Blogger A Free Man said...

OK, first of all, thanks for the link.

Second, The Scientist is not a primary source for scientific data. The primary sources that Boisvert speaks of are scientific journals.

Third. Boisvert's first language is French and The Scientist interviewer misunderstood what she was trying to say, that's why I wanted to give her an opportunity to clarify.

The fact that the DI is spending so much time on minutiae is expected because the data itself completely debunks the mythology that they are trying to propagate.

Sunday, November 16, 2008 5:13:00 PM  
Blogger Larry Fafarman said...

A Free Man:

I am surprised that you found out about this post -- I was going to post a comment on your blog along with a link to this post but I did not get around to it.

>>>>>> Second, The Scientist is not a primary source for scientific data. The primary sources that Boisvert speaks of are scientific journals. <<<<<<

As I said, The Scientist is a primary source in the sense that it had an interview of an author of the article in question. That is straight from the horse's mouth. You are really getting nitpicking in defining "primary source."
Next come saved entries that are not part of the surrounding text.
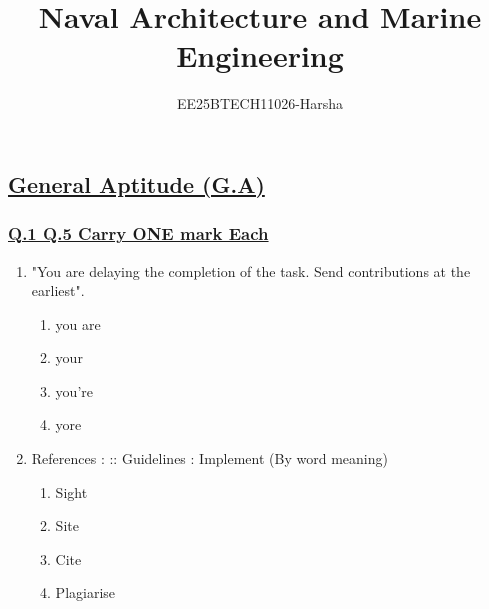 \documentclass[journal]{IEEEtran}
\theoremstyle{remark}
\begin{document}

\onecolumn

\title{Naval Architecture and Marine Engineering}
\author{EE25BTECH11026-Harsha}
\maketitle

\renewcommand{\thefigure}{\theenumi}
\renewcommand{\thetable}{\theenumi}
\setcounter{secnumdepth}{0}
\subsection{\underline{\textbf{General Aptitude (G.A)}}}
\subsubsection{\underline{Q.1 \text{-} Q.5 Carry ONE mark Each}}
\setlength{\parskip}{1em}

\begin{enumerate}[itemsep=1em]
\item "You are delaying the completion of the task. Send \underline{\hspace{2cm}} contributions at the earliest".
\begin{multicols}{4}
\begin{enumerate}
      \item you are
      \item your
      \item you're
      \item yore
\end{enumerate}
\end{multicols}
\end{enumerate}

\begin{enumerate}[itemsep=1em]
\setcounter{enumi}{1}
\item References : \underline{\hspace{1cm}} :: Guidelines : Implement (By word meaning) 

\begin{multicols}{4}
\begin{enumerate}
       \item Sight
       \item Site
       \item Cite
       \item Plagiarise
\end{enumerate}
\end{multicols}
\end{enumerate}
\end{document}
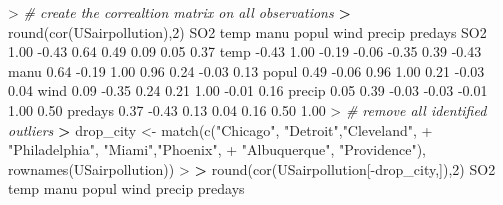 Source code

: \documentclass[
]{article}
\newenvironment{Shaded}{\begin{snugshade}}{\end{snugshade}}
\newcommand{\CommentTok}[1]{\textcolor[rgb]{0.56,0.35,0.01}{\textit{#1}}}
\newcommand{\DecValTok}[1]{\textcolor[rgb]{0.00,0.00,0.81}{#1}}
\newcommand{\ErrorTok}[1]{\textcolor[rgb]{0.64,0.00,0.00}{\textbf{#1}}}
\newcommand{\FloatTok}[1]{\textcolor[rgb]{0.00,0.00,0.81}{#1}}
\newcommand{\FunctionTok}[1]{\textcolor[rgb]{0.00,0.00,0.00}{#1}}
\newcommand{\NormalTok}[1]{#1}
\newcommand{\OtherTok}[1]{\textcolor[rgb]{0.56,0.35,0.01}{#1}}
\newcommand{\SpecialCharTok}[1]{\textcolor[rgb]{0.00,0.00,0.00}{#1}}
\newcommand{\StringTok}[1]{\textcolor[rgb]{0.31,0.60,0.02}{#1}}
\begin{document}
\begin{Shaded}
\begin{Highlighting}[]
\SpecialCharTok{\textgreater{}} \CommentTok{\# create the correaltion matrix on all observations}
\ErrorTok{\textgreater{}} \FunctionTok{round}\NormalTok{(}\FunctionTok{cor}\NormalTok{(USairpollution),}\DecValTok{2}\NormalTok{)}
\NormalTok{          SO2  temp  manu popul  wind precip predays}
\NormalTok{SO2      }\FloatTok{1.00} \SpecialCharTok{{-}}\FloatTok{0.43}  \FloatTok{0.64}  \FloatTok{0.49}  \FloatTok{0.09}   \FloatTok{0.05}    \FloatTok{0.37}
\NormalTok{temp    }\SpecialCharTok{{-}}\FloatTok{0.43}  \FloatTok{1.00} \SpecialCharTok{{-}}\FloatTok{0.19} \SpecialCharTok{{-}}\FloatTok{0.06} \SpecialCharTok{{-}}\FloatTok{0.35}   \FloatTok{0.39}   \SpecialCharTok{{-}}\FloatTok{0.43}
\NormalTok{manu     }\FloatTok{0.64} \SpecialCharTok{{-}}\FloatTok{0.19}  \FloatTok{1.00}  \FloatTok{0.96}  \FloatTok{0.24}  \SpecialCharTok{{-}}\FloatTok{0.03}    \FloatTok{0.13}
\NormalTok{popul    }\FloatTok{0.49} \SpecialCharTok{{-}}\FloatTok{0.06}  \FloatTok{0.96}  \FloatTok{1.00}  \FloatTok{0.21}  \SpecialCharTok{{-}}\FloatTok{0.03}    \FloatTok{0.04}
\NormalTok{wind     }\FloatTok{0.09} \SpecialCharTok{{-}}\FloatTok{0.35}  \FloatTok{0.24}  \FloatTok{0.21}  \FloatTok{1.00}  \SpecialCharTok{{-}}\FloatTok{0.01}    \FloatTok{0.16}
\NormalTok{precip   }\FloatTok{0.05}  \FloatTok{0.39} \SpecialCharTok{{-}}\FloatTok{0.03} \SpecialCharTok{{-}}\FloatTok{0.03} \SpecialCharTok{{-}}\FloatTok{0.01}   \FloatTok{1.00}    \FloatTok{0.50}
\NormalTok{predays  }\FloatTok{0.37} \SpecialCharTok{{-}}\FloatTok{0.43}  \FloatTok{0.13}  \FloatTok{0.04}  \FloatTok{0.16}   \FloatTok{0.50}    \FloatTok{1.00}
\SpecialCharTok{\textgreater{}} \CommentTok{\# remove all identified outliers}
\ErrorTok{\textgreater{}}\NormalTok{ drop\_city }\OtherTok{\textless{}{-}} \FunctionTok{match}\NormalTok{(}\FunctionTok{c}\NormalTok{(}\StringTok{"Chicago"}\NormalTok{, }\StringTok{"Detroit"}\NormalTok{,}\StringTok{"Cleveland"}\NormalTok{,}
\SpecialCharTok{+}                      \StringTok{"Philadelphia"}\NormalTok{, }\StringTok{"Miami"}\NormalTok{,}\StringTok{"Phoenix"}\NormalTok{,}
\SpecialCharTok{+}                      \StringTok{"Albuquerque"}\NormalTok{, }\StringTok{"Providence"}\NormalTok{), }\FunctionTok{rownames}\NormalTok{(USairpollution))}
\SpecialCharTok{\textgreater{}} 
\ErrorTok{\textgreater{}} \FunctionTok{round}\NormalTok{(}\FunctionTok{cor}\NormalTok{(USairpollution[}\SpecialCharTok{{-}}\NormalTok{drop\_city,]),}\DecValTok{2}\NormalTok{)}
\NormalTok{          SO2  temp  manu popul  wind precip predays}

\end{Highlighting}
\end{Shaded}
\end{document}
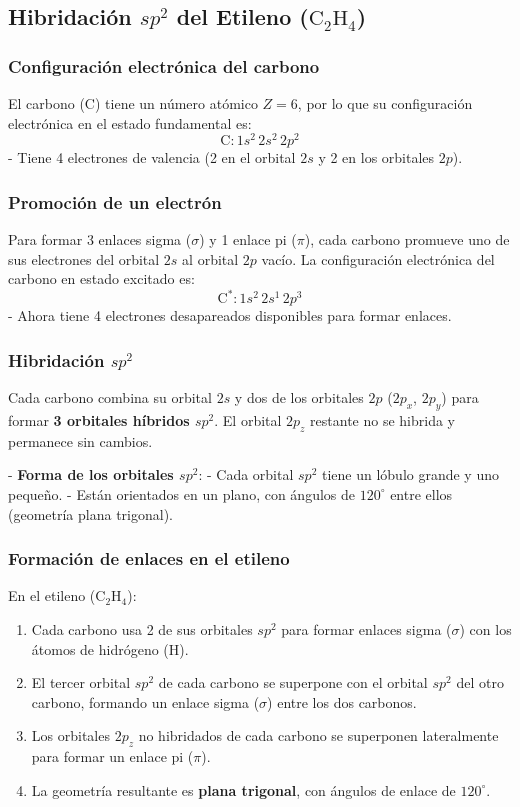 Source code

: \documentclass{article}
\begin{document}
\subsection{Hibridación \( sp^2 \) del Etileno (\( \text{C}_2\text{H}_4 \))}

\subsubsection{Configuración electrónica del carbono}
El carbono (C) tiene un número atómico \( Z = 6 \), por lo que su configuración electrónica en el estado fundamental es:
\[
\text{C}: 1s^2 \, 2s^2 \, 2p^2
\]
- Tiene 4 electrones de valencia (2 en el orbital \( 2s \) y 2 en los orbitales \( 2p \)).

\subsubsection{Promoción de un electrón}
Para formar 3 enlaces sigma (\( \sigma \)) y 1 enlace pi (\( \pi \)), cada carbono promueve uno de sus electrones del orbital \( 2s \) al orbital \( 2p \) vacío. La configuración electrónica del carbono en estado excitado es:
\[
\text{C}^*: 1s^2 \, 2s^1 \, 2p^3
\]
- Ahora tiene 4 electrones desapareados disponibles para formar enlaces.

\subsubsection{Hibridación \( sp^2 \)}
Cada carbono combina su orbital \( 2s \) y dos de los orbitales \( 2p \) (\( 2p_x \), \( 2p_y \)) para formar \textbf{3 orbitales híbridos \( sp^2 \)}. El orbital \( 2p_z \) restante no se hibrida y permanece sin cambios.

- \textbf{Forma de los orbitales \( sp^2 \)}:
  - Cada orbital \( sp^2 \) tiene un lóbulo grande y uno pequeño.
  - Están orientados en un plano, con ángulos de \( 120^\circ \) entre ellos (geometría plana trigonal).

\subsubsection{Formación de enlaces en el etileno}
En el etileno (\( \text{C}_2\text{H}_4 \)):
\begin{enumerate}
    \item Cada carbono usa 2 de sus orbitales \( sp^2 \) para formar enlaces sigma (\( \sigma \)) con los átomos de hidrógeno (H).
    \item El tercer orbital \( sp^2 \) de cada carbono se superpone con el orbital \( sp^2 \) del otro carbono, formando un enlace sigma (\( \sigma \)) entre los dos carbonos.
    \item Los orbitales \( 2p_z \) no hibridados de cada carbono se superponen lateralmente para formar un enlace pi (\( \pi \)).
    \item La geometría resultante es \textbf{plana trigonal}, con ángulos de enlace de \( 120^\circ \).
\end{enumerate}
\end{document}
>>>>>> Third. Boisvert's first language is French and The Scientist interviewer misunderstood what she was trying to say, that's why I wanted to give her an opportunity to clarify. <<<<<<<

Her English seemed perfectly good when you interviewed her. Or did you translate what she said?

>>>>>> The fact that the DI is spending so much time on minutiae is expected because the data itself completely debunks the mythology that they are trying to propagate. <<<<<<<

I wouldn't call it minutiae -- the DI's Casey Luskin's observation that the bones at the end of the Panderichthys limb look more like bone fragments than like digital bones is important.